Fardeau de la preuve et dates pertinentes

[9]               C’est à la Requérante qu’incombe le fardeau ultime de démontrer, selon la prépondérance des probabilités, que sa demande est conforme aux dispositions de la Loi. Toutefois, l’Opposante doit s’acquitter du fardeau initial de présenter une preuve admissible suffisante permettant raisonnablement de conclure à l’existence des faits allégués au soutien de chacun des motifs d’opposition [voir John Labatt Limitée c. Les Compagnies Molson Limitée (1990), 30 C.P.R. (3d) 293 (C.F. 1re inst.), p. 298].

[10]           Les dates pertinentes pour l’examen des motifs d’opposition sont les suivantes :

         alinéas 38(2)a ) / 30b) et i) – la date à laquelle la demande a été produite [voir Georgia-Pacific Corp. c. Scott Paper Ltd. (1984), 3 C.P.R. (3d) 469, à la page 475 (C.O.M.C.), et Tower Conference Management Co. c. Canadian Exhibition Management Inc. (1990), 28 C.P.R. (3d) 428, à la page 432 (C.O.M.C.)].

         alinéa 38(2)b) / alinéa 12(1)d) – la date de ma décision [voir Park Avenue Furniture Corporation c. Wickes/Simmons Bedding Ltd. et le Registraire des marques de commerce (1991), 37 C.P.R. (3d) 413 (C.A.F.)].

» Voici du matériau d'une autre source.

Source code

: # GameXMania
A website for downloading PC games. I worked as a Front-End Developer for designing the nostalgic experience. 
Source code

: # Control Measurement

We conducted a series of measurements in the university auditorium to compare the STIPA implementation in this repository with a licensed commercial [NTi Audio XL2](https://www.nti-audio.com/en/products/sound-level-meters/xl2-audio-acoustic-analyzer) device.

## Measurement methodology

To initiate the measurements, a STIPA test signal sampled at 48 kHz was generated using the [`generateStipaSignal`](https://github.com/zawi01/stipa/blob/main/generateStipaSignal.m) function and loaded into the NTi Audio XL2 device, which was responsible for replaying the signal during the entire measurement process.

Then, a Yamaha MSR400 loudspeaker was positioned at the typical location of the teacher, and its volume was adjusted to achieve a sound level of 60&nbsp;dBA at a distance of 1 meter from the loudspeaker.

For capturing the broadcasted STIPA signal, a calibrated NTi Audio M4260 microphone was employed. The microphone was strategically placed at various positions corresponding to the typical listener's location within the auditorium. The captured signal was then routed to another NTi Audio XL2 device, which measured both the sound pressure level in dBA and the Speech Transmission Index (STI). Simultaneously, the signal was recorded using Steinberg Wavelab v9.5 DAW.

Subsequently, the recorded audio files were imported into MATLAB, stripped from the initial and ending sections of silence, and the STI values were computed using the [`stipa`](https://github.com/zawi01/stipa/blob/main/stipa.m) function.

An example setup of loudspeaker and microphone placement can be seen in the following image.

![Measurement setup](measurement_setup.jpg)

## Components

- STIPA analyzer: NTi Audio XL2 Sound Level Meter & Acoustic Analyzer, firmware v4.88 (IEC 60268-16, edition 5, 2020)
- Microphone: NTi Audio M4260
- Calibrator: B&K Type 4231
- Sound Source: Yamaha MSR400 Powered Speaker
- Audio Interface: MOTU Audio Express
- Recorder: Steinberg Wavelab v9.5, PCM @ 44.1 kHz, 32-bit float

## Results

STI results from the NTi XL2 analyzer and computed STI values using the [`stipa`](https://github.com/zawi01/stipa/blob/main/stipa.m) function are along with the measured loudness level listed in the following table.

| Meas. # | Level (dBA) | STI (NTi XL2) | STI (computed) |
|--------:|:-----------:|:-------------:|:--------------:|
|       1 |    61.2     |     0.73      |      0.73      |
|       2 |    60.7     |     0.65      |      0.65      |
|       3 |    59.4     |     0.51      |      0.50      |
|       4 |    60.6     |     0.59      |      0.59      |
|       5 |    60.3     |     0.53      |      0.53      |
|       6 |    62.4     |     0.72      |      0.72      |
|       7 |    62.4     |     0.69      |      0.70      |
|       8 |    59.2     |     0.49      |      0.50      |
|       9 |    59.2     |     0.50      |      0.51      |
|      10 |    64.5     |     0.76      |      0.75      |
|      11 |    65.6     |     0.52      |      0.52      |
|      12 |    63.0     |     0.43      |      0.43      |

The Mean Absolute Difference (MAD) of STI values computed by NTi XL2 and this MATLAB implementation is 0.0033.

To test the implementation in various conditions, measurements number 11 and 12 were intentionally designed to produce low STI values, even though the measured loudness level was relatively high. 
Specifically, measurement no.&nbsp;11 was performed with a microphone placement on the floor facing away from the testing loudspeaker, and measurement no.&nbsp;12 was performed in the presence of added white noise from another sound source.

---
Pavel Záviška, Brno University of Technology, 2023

         alinéas 38(2)c) / 16(1)a) et b) – la date de premier emploi alléguée [voir le paragraphe 16(1) de la Loi].

         alinéa 38(2)d)/article 2 de la Loi – la date de production de la déclaration d’opposition [voir Metro-Goldwyn-Mayer Inc. c. Stargate Connections Inc. (2004), 34 C.P.R. (4th) 317 (C.F.)].

Question préliminaire – Objection à la contre‑preuve

[11]           Dans une lettre datée du 12 mai 2010, la Requérante a soulevé une objection à l’égard de la preuve produite par l’Opposante aux termes de l’article 43 du Règlement, estimant qu’il ne s’agissait pas d’une contre‑preuve conforme. À l’audience, la Requérante a indiqué qu’elle souhaitait retirer son objection, ce dont j’ai pris acte; cependant, quelle que soit la position de la Requérante, je signale que la preuve soumise au titre de l’article 43 du Règlement doit se limiter strictement aux matières servant de réponse à la preuve de cette dernière.

[12]           À l’audience, l’Opposante a fait valoir que l’affidavit Pawson vise à démontrer que les kiosques alimentaires situés dans les cinémas ou chez des tiers se présentent toujours sous la forme d’établissements distincts construits en dur, ce qui prouve bien qu’il s’agit d’entreprises distinctes. L’Opposante prétend que le second affidavit Pochron aborde justement cette question.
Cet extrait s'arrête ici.